Datasets of free selections of digitized objects are available via the OAI2 interface. You will find more information in the DNBLab.

Formats

Detailed information on the formats available is given here.

Terms of use and provision

Detailed information on terms of use and provision is given here.

Practical examples

Syntax of an OAI query

Request to OAI server of the German National Library

https://services.dnb.de/oai/repository

Command to server

?verb=ListIdentifiers

Parameter “from” defines the beginning of the period requested

&from=2021-04-21

Parameter “until” defines the end of the period requested

&until=2021-04-22

Format desired for OAI response

&metadataPrefix=MARC21-xml

Defines the catalogue or set

&set=authorities

Syntax of an OAI request with a specific ID number

https://services.dnb.de/oai/repository?verb=GetRecord&metadataPrefix=MARC21-xml&identifier=oai:dnb.de/authorities/118540238

Syntax of an OAI request for online dissertations in the subject category “Social Sciences, Sociology, Anthropology” from a defined period

https://services.dnb.de/oai/repository?verb=ListRecords&from=2020-04-01T14:55:00Z&until=2020-07-08T09:54:59Z&metadataPrefix=oai_dc&set=dnb-all:online:dissertations:sg300

Frequently asked questions (FAQ)

What is the difference between SRU and OAI?


SRU enables you to conduct purposeful research without having your own database.
OAI facilitates the continual synchronisation of large amounts of data. This requires the import of current basic stock into a separate database.

What can be requested using OAI?

An OAI request returns all data records that were newly created or modified during the period defined. Retrospective harvesting over several months is not recommended, as certain automated processes have been put in place to ensure that the data records are continually updated. This means that any data harvested retrospectively would be incomplete. We provide complete sets of any retrospective data required.

What cannot be requested using OAI?

OAI cannot be used to request data records using criteria other than the date on which they were changed. Please use the SRU interface for such requests.
The OAI interface cannot be used to request all new data records. Why not?
When a new data record is created, the change date is the same as the creation date. If this record is changed manually or automatically at a later date, the change date is adjusted and a request sent to the OAI interface specifying the period in which the record was created will return no hits even though the record was actually created at this time. The record will only be delivered if the time of the last change is specified, as this is the only criterion recognised by OAI.

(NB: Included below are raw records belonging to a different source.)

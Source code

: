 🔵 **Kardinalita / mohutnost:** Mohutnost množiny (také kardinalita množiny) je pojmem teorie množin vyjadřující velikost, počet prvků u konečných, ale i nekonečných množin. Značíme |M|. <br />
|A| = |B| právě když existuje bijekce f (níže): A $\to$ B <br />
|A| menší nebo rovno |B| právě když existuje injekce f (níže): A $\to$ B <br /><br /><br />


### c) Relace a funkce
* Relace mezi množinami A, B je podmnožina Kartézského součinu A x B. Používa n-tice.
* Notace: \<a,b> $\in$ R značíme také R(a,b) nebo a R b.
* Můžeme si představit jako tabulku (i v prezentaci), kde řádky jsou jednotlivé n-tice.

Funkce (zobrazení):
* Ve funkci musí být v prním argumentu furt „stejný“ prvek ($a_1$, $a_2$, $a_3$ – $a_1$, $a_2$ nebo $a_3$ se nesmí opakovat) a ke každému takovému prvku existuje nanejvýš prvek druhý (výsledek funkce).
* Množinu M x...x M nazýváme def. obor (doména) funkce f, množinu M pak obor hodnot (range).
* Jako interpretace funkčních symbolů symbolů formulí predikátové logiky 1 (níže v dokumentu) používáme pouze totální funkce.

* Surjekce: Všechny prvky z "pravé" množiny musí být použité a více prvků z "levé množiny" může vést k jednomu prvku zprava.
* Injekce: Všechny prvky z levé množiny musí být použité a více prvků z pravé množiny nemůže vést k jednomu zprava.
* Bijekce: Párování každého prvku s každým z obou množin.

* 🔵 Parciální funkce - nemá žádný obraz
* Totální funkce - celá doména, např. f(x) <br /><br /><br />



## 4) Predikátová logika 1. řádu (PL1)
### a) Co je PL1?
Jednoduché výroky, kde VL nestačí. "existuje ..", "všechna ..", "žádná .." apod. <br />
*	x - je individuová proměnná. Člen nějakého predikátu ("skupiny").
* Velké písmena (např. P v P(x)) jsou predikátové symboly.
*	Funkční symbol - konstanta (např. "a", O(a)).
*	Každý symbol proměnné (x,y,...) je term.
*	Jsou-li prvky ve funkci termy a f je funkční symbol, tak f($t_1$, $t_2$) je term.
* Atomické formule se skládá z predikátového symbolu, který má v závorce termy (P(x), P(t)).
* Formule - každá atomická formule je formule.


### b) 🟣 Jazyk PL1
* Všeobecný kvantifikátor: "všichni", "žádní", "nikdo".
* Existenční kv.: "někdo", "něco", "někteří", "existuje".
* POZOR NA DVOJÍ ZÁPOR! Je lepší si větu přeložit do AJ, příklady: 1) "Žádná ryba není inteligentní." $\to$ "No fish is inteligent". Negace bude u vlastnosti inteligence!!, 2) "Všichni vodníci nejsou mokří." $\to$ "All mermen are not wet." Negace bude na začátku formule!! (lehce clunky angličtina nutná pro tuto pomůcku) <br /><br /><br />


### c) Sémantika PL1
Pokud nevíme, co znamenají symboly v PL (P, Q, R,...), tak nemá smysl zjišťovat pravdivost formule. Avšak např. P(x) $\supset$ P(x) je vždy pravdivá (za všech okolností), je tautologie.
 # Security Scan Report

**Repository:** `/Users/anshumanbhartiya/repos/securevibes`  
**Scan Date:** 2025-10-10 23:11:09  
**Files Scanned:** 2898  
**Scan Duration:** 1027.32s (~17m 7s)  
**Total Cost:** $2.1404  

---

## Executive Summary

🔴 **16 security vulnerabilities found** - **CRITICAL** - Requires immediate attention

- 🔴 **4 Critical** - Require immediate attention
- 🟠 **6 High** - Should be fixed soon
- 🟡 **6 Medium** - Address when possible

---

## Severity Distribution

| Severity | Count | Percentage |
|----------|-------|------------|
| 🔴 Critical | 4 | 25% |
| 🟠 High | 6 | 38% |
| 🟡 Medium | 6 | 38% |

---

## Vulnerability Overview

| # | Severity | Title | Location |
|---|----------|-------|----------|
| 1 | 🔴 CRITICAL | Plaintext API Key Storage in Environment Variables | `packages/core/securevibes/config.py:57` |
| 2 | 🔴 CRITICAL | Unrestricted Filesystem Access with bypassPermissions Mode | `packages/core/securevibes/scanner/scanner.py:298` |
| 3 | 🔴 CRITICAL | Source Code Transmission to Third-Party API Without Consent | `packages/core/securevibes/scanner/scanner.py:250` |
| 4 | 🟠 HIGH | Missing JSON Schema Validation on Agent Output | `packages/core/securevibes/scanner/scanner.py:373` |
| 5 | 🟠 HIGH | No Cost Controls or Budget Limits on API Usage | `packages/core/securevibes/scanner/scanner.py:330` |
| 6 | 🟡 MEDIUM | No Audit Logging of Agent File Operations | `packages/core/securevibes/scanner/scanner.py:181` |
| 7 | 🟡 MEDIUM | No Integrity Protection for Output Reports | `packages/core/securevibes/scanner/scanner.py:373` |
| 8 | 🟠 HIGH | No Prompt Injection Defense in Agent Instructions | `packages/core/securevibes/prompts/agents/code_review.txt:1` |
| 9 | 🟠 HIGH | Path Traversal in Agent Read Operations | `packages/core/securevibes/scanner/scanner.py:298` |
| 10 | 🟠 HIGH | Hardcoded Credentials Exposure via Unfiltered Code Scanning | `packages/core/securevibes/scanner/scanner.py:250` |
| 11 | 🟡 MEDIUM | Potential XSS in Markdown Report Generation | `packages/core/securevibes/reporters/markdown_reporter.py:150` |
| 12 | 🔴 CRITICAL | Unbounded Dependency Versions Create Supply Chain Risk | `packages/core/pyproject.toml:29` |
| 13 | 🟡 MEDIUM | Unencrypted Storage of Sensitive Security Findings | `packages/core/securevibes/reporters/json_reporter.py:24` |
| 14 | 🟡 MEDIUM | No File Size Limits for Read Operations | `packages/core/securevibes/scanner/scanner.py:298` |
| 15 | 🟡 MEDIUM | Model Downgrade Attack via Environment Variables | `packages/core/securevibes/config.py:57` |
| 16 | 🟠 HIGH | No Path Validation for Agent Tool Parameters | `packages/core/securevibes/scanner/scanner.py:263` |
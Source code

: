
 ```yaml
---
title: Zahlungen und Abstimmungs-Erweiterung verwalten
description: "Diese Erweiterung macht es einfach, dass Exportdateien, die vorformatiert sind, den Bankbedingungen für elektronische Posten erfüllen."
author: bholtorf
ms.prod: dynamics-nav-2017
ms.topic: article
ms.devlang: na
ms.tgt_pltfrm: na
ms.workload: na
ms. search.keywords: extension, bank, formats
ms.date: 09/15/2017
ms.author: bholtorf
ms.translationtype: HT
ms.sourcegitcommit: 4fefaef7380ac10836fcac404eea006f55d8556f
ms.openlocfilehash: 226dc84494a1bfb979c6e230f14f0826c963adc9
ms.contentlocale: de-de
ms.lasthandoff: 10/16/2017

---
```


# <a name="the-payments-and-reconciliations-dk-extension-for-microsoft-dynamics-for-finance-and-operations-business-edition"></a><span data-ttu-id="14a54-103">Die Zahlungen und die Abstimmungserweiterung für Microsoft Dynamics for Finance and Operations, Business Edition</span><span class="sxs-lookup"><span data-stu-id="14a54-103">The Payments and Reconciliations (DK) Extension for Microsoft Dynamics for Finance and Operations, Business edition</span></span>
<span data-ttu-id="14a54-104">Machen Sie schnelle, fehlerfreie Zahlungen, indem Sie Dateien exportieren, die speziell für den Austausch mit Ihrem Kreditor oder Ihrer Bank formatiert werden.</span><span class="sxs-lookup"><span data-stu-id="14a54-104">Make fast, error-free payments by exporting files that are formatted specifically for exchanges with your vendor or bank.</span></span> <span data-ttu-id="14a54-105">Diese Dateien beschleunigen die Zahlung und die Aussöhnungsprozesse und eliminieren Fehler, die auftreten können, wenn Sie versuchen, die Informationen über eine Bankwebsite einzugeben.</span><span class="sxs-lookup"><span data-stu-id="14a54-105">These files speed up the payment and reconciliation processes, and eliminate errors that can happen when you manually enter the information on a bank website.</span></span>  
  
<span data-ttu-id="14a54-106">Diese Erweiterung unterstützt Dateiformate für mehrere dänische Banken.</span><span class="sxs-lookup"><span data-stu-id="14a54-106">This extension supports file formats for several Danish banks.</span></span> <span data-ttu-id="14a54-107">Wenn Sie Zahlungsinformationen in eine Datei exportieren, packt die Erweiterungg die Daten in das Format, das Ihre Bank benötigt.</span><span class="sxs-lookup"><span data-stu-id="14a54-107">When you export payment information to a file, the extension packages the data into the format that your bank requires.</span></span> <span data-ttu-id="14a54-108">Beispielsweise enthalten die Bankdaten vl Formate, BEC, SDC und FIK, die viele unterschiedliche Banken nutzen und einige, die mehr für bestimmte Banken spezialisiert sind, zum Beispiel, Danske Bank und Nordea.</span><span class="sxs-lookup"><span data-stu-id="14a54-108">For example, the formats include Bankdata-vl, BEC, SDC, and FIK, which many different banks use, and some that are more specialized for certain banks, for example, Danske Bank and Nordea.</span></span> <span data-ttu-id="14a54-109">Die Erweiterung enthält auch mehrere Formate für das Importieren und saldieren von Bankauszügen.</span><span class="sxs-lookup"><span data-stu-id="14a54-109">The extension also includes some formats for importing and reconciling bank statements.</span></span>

How often can the repository be searched using OAI?

The German National Library advises users not to perform searches of the repository at intervals of less than one minute, since data may otherwise be delivered in duplicate (does not apply to OAI requests using “resumptionToken”). The period between searches should not be shorter than the defined period.

Is there a limit on the number of data records per OAI response?

Hit lists are limited to 100,000 data records each. An error message is returned if the number of hits is greater. If this occurs, the search period and frequency must be reduced accordingly.

Which time period can be searched?

A limited search period should be defined in order to ensure that not more than 100,000 hits are returned. Recommended search period/frequency for searches that are not time-critical: 30 minutes. In the case of smaller sets (e.g. online dissertations), harvesting can be restricted to once a day or once a week, since data records changed several times during this period will only be harvested once to prevent too many hits from being returned.
We also recommend using the time setting in the “responseDate” element, e.g. <responseDate>2017-08-30T08:12:54Z</responseDate> as the retrieval time (“from”), as this time most accurately reflects the current availability of data in our repository. We also recommend harvesting with a small time overlap (“responseDate” minus one minute = “from”).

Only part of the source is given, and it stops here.